Kalacak yere ihtiyaçları vardı ama bunu bulmak özellikle zordu. Ankara’da gece sokağa çıkma yasağı vardı ve çok sayıda ev basılıyordu. Aranan bir kişi gündüz durumu idare edebilirdi ama gece özellikle zordu. İsmail’in de yeri yoktu. Aklıma çalıştığım yer geldi. Hacettepe Hastanesi Çocuk Biyokimya Laboratuarında gece nöbetçisi olarak çalışıyordum. 16 saat boyunca laboratuardaydım ve aşağıdaki kimya deposunun anahtarı da bendeydi. “Gece gel, seni depoda bir odaya kilitlerim, sabah erken temizlikçiler gelmeden gidersin.” Kaç kere böyle yaptık hatırlamıyorum, hiç pürüz çıkmadı. Sonra İsmail gitti ve bir daha da görüşmedik.

Her iki örgüt de önder kadrolarını kaybetmişti ve yeniden örgütlenme çabasındaydı. THKO’lular daha sonra görüşlerini açıkladıkları broşürlerinin adı olan Türkiye Devriminin Yolu’nu kullanacaklardı.

1974 sonrasında da THKO’lularla aramızda herhangi bir ilişki olmadı. Bildiğim kadarıyla THKP-C’li şu veya bu grupla da ilişkileri olmayacaktı. Aradan yıllar geçtikten sonra THKO'lu bir arkadaş 26 Ocak 1976’da Malatya Beylerdere’sinde öldürülen İlker Akman, Hasan Basri Temizalp (eski THKO’luydu, 3. THKO davasından yargılanmıştı) ve Yusuf Ziya Güneş olayında İlker’i öldüren komiseri cezalandıklarını ama eyleme sahip çıkmadıklarını anlatacaktı.
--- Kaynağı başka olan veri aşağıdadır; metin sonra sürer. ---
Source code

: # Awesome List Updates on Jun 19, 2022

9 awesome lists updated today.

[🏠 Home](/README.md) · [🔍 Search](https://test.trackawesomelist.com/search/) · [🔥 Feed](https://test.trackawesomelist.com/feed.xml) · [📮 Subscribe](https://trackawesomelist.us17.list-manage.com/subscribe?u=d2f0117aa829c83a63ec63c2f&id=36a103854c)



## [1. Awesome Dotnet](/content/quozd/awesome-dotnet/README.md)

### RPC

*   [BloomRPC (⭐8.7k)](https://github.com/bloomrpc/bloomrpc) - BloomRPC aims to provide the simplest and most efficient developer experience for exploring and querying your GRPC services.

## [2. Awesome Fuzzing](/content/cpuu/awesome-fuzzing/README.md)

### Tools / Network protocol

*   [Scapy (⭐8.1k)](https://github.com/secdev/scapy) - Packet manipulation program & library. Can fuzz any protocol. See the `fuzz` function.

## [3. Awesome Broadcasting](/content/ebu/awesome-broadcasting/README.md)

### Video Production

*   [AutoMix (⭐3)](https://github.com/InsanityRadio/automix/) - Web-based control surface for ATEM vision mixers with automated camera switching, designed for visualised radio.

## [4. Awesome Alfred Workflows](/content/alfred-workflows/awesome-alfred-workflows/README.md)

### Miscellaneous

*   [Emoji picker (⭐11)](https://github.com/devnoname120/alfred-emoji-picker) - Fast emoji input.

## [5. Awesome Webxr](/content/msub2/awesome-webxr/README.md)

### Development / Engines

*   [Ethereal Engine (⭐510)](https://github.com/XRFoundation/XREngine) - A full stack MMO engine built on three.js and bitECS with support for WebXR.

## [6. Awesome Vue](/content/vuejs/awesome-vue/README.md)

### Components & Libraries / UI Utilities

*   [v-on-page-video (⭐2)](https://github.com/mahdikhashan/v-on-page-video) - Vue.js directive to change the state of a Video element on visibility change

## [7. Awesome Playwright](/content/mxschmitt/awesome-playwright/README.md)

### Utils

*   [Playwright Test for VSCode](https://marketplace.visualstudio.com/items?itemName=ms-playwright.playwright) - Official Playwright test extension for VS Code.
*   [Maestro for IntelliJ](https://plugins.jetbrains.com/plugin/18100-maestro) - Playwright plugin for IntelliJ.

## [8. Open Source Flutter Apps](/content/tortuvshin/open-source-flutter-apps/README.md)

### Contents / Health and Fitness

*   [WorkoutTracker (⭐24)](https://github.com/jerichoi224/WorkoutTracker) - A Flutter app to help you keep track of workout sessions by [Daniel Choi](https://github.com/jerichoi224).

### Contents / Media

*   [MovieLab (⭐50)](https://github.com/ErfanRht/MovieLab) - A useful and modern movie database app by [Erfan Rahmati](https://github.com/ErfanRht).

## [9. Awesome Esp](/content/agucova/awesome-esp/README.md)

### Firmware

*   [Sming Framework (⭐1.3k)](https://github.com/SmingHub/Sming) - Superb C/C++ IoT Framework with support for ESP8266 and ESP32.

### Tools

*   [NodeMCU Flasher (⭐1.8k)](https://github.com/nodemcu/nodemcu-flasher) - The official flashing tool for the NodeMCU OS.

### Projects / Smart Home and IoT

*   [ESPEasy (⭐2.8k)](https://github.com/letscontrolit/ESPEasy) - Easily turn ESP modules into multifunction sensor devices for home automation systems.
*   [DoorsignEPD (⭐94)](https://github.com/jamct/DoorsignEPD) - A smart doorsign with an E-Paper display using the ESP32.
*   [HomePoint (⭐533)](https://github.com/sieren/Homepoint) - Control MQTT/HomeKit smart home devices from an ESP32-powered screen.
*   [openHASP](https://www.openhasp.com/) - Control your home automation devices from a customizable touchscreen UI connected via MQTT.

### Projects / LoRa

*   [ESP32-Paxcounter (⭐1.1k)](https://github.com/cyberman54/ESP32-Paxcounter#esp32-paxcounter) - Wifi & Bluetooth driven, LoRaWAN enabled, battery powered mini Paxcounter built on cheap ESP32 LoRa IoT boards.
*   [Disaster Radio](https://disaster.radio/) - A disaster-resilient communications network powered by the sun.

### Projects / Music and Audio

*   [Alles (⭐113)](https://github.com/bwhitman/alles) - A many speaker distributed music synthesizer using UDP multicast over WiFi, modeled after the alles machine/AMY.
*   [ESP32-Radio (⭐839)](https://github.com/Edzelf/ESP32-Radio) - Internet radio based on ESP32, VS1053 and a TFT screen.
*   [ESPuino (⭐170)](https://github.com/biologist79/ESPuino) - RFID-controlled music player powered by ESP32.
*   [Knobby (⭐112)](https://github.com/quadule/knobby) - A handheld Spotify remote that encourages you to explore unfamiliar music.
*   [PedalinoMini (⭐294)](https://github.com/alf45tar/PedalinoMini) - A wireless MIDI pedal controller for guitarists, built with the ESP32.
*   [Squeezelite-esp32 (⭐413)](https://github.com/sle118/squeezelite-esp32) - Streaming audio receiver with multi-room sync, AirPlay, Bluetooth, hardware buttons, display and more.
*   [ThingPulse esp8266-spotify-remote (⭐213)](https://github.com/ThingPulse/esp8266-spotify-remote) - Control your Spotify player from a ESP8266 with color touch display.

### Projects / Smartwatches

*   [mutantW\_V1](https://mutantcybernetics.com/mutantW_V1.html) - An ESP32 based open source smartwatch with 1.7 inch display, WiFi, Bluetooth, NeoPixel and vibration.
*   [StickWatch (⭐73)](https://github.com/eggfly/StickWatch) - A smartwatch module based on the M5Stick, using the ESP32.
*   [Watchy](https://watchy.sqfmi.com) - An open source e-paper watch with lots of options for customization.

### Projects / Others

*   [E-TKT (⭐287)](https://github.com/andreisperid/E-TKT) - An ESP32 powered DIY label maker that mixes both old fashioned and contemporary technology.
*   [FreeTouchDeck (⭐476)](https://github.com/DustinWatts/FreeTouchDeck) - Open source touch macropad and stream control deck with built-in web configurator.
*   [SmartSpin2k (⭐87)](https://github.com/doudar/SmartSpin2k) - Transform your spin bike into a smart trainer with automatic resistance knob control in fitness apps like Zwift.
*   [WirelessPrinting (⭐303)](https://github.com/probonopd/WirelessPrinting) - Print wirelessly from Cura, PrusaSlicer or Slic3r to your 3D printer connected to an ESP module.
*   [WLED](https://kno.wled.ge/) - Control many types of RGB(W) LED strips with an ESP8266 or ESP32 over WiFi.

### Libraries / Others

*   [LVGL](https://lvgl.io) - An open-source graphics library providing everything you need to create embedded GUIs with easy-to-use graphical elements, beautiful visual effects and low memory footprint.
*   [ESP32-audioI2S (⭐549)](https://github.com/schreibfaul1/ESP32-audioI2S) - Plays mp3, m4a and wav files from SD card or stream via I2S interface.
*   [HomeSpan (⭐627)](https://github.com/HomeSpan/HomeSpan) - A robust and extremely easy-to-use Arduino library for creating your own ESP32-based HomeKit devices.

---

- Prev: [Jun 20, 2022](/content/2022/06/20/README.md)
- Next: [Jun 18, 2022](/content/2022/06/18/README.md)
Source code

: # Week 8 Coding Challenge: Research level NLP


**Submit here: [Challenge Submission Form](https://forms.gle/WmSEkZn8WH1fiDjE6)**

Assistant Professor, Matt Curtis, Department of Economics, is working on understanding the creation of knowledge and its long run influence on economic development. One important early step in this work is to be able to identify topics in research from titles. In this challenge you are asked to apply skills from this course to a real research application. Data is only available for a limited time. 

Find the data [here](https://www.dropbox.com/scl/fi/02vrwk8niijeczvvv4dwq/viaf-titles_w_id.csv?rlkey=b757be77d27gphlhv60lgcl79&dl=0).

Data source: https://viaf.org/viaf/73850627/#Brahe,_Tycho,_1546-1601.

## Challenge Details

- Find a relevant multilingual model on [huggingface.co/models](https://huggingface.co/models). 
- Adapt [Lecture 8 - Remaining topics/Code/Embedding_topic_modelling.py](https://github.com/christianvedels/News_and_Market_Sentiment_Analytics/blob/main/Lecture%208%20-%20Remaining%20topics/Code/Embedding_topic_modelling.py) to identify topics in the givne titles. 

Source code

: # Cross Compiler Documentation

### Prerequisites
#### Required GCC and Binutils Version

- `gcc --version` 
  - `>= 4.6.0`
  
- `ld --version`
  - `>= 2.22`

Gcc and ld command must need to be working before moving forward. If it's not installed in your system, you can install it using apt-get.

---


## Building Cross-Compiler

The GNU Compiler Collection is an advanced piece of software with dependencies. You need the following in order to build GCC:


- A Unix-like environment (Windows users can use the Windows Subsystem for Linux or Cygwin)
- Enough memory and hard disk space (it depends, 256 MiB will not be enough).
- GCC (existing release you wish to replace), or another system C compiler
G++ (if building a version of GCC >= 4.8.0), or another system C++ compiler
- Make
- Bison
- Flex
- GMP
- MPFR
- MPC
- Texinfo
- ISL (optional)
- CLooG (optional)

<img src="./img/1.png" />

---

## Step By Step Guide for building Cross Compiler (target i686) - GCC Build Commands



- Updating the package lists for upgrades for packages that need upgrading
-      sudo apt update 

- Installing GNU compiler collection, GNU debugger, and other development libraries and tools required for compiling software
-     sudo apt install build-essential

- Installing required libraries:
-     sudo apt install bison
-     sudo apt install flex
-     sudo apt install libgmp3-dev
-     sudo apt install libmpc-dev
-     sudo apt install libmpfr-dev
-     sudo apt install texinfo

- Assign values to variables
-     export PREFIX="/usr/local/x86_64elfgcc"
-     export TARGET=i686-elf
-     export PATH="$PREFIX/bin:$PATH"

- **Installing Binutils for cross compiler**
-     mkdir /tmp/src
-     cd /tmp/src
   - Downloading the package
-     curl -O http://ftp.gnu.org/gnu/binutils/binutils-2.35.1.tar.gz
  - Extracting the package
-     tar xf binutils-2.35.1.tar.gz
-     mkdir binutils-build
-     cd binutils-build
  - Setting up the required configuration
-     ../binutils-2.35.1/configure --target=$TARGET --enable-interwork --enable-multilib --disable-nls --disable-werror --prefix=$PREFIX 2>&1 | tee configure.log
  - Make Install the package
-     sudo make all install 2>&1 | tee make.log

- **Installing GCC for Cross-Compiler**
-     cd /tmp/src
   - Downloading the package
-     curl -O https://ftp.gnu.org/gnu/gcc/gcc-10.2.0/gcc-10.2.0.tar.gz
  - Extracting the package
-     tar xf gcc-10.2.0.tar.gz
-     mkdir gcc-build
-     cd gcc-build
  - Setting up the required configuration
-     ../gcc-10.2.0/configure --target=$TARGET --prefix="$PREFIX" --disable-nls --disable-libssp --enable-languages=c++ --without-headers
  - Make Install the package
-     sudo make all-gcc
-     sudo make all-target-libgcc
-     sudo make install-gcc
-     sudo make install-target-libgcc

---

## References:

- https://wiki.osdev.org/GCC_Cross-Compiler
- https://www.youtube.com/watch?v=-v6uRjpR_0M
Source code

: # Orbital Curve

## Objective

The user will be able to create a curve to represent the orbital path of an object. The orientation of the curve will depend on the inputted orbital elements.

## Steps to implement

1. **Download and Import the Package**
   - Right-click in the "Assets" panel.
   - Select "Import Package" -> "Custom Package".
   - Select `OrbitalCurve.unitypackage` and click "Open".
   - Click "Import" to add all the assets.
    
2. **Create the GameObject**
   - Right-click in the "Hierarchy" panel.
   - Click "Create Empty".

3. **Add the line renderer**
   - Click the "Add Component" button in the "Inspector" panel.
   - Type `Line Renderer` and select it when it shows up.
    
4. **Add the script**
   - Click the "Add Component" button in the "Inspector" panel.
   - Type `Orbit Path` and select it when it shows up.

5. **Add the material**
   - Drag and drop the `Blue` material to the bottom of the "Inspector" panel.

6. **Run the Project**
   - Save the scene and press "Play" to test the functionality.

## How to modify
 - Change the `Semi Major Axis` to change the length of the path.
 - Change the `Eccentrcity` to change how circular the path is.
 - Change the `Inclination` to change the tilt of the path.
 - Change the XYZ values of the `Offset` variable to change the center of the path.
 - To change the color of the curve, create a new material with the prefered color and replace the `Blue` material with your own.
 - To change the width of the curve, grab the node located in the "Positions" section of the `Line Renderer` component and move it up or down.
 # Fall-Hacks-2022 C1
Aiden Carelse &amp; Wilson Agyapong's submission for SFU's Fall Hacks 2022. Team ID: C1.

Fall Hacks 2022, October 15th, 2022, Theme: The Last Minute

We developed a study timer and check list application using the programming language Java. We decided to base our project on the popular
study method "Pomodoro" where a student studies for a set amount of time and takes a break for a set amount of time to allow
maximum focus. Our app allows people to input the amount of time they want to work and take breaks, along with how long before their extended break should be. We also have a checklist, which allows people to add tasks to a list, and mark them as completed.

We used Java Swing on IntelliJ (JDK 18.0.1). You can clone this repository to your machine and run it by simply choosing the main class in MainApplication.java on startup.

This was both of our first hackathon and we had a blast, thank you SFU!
21 Nisan 1980’de Sağmalcılar hapishanesinden kaçarken grubumuz içinde kısa süre önce hayatını kaybeden Teoman ile hatırladığım kadarıyla Veli de vardı. Onunla daha sonra Suriye’de karşılaşacaktım.

Birbirimize mesafeliydik ama ihtiyaç duyulunca da yardımcı olur, elimizden ne geliyorsa yapardık.

Aynı dönemin insanları ve farklılıklar bulunmakla birlikte aynı yolun yolcuları olarak uygun olan da böyleydi.